Une lecture d’été, pensais-je, dans le genre facile
à lire et charmant… Plus que cela, La
liste de mes envies et un roman très sensible sur une paire bien connue :
argent et bonheur font-ils bon ménage ? Plus encore, devenir riche quand
on a vécu jusque là très modestement, est-ce l’Eden annoncé ? Les faits
divers sont nombreux quant à ces gagnants du Loto devenus maboules, flambeurs
tombant dans la dépression une fois réalisés tous leurs désirs les plus dingues,
paranoïaques aigus tant l’argent attire à eux les âmes vénales… Mais qu’en
est-il d’une telle révolution sur un couple installé et pas malheureux ?
Jocelyne
Guerbette, dite Jo, tient une mercerie à Arras, pas bien riche la Jo mais fine
mouche et le cœur gros comme ça. Elle n’aurait pas perdu sa maman si
brusquement, là, sur un trottoir un matin, elle aurait fait sans doute de
bonnes études puis aurait eu accès à un poste haut placé. Mais voilà, la
nécessité l’a poussée à travailler vite pour assurer le tout courant et
notamment l’institut où son cher papa qui a perdu la boule est
pensionnaire… Jocelyne est mariée à Jocelyn surnommé Jo lui aussi, ouvrier
à l’usine : leur étreinte un soir a décidé de leur vie : un premier
fils, un deuxième enfant qui n’a pas vu le jour puis une fille. Jo n’a pas la
vie rose et romantique qu’elle espérait à 15 ans mais elle sait aussi se
satisfaire de ce qu’elle possède déjà. Et puis elle a lu Belle du Seigneur, elle ne se leurre pas trop sur l’amour tel qu’elle
le fantasmait à l’adolescence. Son mari n’est pas la finesse incarnée mais il
est un peu son bad guy à elle, il est
gentil, lui fait les cadeaux qu’il peut ; elle a ses copines, son blog dixdoigtsdor cartonne, ses enfants vont
bien… Elle a conscience du précieux de ces petites choses quotidiennes et les
apprécie même si elle aimerait offrir à son homme la voiture dont il rêve ou
encore se payer de belles robes… Aussi, lorsqu’un jour elle joue enfin au Loto,
poussée par ses copines qui y voient l’issue de secours qui les obsède, et
qu’elle gagne dix-huit millions, elle garde pourtant la tête froide. Pour
commencer, elle n’en parle à personne. Elle inaugure une liste qui identifie
les besoins qu’elle a, les cadeaux essentiels qu’elle voudrait faire… En douce,
elle se rend à la Française des Jeux à Paris pour retirer son chèque.
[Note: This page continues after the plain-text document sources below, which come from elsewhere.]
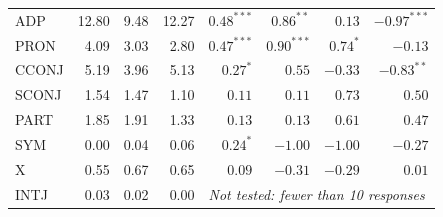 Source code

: \begin{table}[tbp]
\begin{tabular}{lrrrrrrr}
ADP & 12.80 & 9.48 & 12.27 & $0.48^{***}$ & $0.86^{**}$ & $0.13$ & $-0.97^{***}$ \\
PRON & 4.09 & 3.03 & 2.80 & $0.47^{***}$ & $0.90^{***}$ & $0.74^{*}$ & $-0.13$ \\
CCONJ & 5.19 & 3.96 & 5.13 & $0.27^{*}$ & $0.55$ & $-0.33$ & $-0.83^{**}$ \\
SCONJ & 1.54 & 1.47 & 1.10 & $0.11$ & $0.11$ & $0.73$ & $0.50$ \\
PART & 1.85 & 1.91 & 1.33 & $0.13$ & $0.13$ & $0.61$ & $0.47$ \\
SYM & 0.00 & 0.04 & 0.06 & $0.24^{*}$ & $-1.00$ & $-1.00$ & $-0.27$ \\
X & 0.55 & 0.67 & 0.65 & $0.09$ & $-0.31$ & $-0.29$ & $0.01$ \\
INTJ & 0.03 & 0.02 & 0.00 & \multicolumn{4}{l}{\emph{Not tested: fewer than 10 responses}} \\
\bottomrule
\end{tabular}
\end{table}
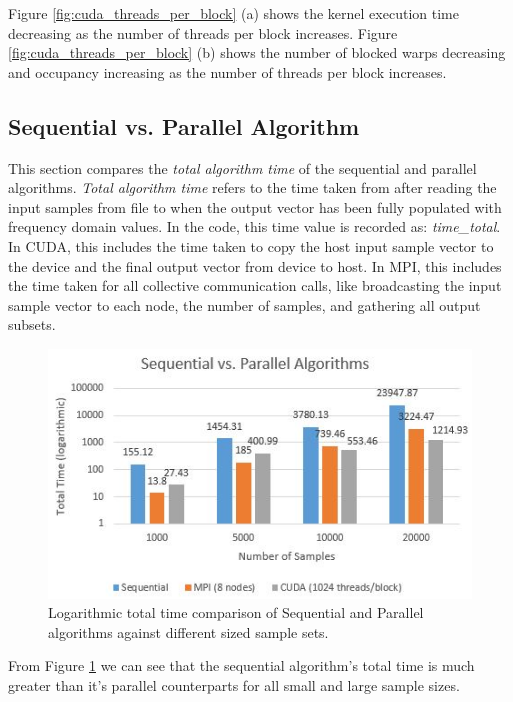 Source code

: \documentclass[11pt,a4paper]{article}
\begin{document}
Figure \ref{fig:cuda_threads_per_block} (a) shows the kernel execution time decreasing as the number of threads per block increases. Figure \ref{fig:cuda_threads_per_block} (b) shows the number of blocked warps decreasing and occupancy increasing as the number of threads per block increases.


\subsection{Sequential vs. Parallel Algorithm}\label{sect:seq_vs_par}
This section compares the \textit{total algorithm time} of the sequential and parallel algorithms. \textit{Total algorithm time} refers to the time taken from after reading the input samples from file to when the output vector has been fully populated with frequency domain values. In the code, this time value is recorded as: \textit{time\_total}. In CUDA, this includes the time taken to copy the host input sample vector to the device and the final output vector from device to host. In MPI, this includes the time taken for all collective communication calls, like broadcasting the input sample vector to each node, the number of samples, and gathering all output subsets.

\begin{figure}
\begin{center}
\includegraphics[scale=0.7]{seq_vs_par}
\end{center}
\caption{Logarithmic total time comparison of Sequential and Parallel algorithms against different sized sample sets.}
\label{fig:seq_vs_par}
\end{figure}

From Figure \ref{fig:seq_vs_par} we can see that the sequential algorithm's total time is much greater than it's parallel counterparts for all small and large sample sizes.
\end{document}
Elle se
pose alors la seule question qui vaille la peine d’être posée : a-t-elle
plus à perdre qu’à gagner en empochant ce chèque ?
En déroulant
le fil d’une histoire d’amour, d’un amour vrai qui n’a pas le toc du glamour
des papiers glacés, l’auteur Grégoire Delacourt explore avec beaucoup de
tendresse le territoire de la remise en question au sens large. Ici, c’est l’argent
qui fait réfléchir Jo à sa vie parce qu’il est susceptible de tout transformer en
lui donnant accès à tout ce qu’elle ne pouvait pas s’offrir : écran plat,
appartement, voyages de luxe et… nouveau mec aussi, pourquoi pas ? A moins
que ce ne soit monsieur qui se découvre alors une nouvelle jeunesse et en
choisisse une autre, plus jeune, plus jolie parce que l’argent rend toujours
les hommes séduisants, hein … Il y a des moments cruciaux comme ceux-là dans
nos trajectoires : le grand changement se profile, que fait-on ? Joue-t-on
la prudence en conservant ce que l’on possède dans un train-train que nous
connaissons ou prenons-nous le risque de vivre autre chose et autrement, tout
en gardant certains repères que nous chérissons ? N’a-t-on jamais autant
apprécié ce que l’on possède qu’au moment où l’on devine qu’on peut le
perdre ? Toujours est-il que Delacourt a mis en scène une femme qui a
oublié d’être idiote – ça, c’est toujours mieux dans une fiction, ça permet de
poser des questions plus fines décidément –, que les livres l’ont nourrie (bel
hommage au rôle de la littérature dans nos vies), et que malgré son
discernement, Jo sera surprise. Car « on se ment toujours » comme le
souligne la première phrase du livre, et ça change beaucoup de choses dans
l’analyse que Jo croit faire de bonne foi…
Celui-là, je l'ai lu mais je ne pourrais pas en parler aussi bien que toi!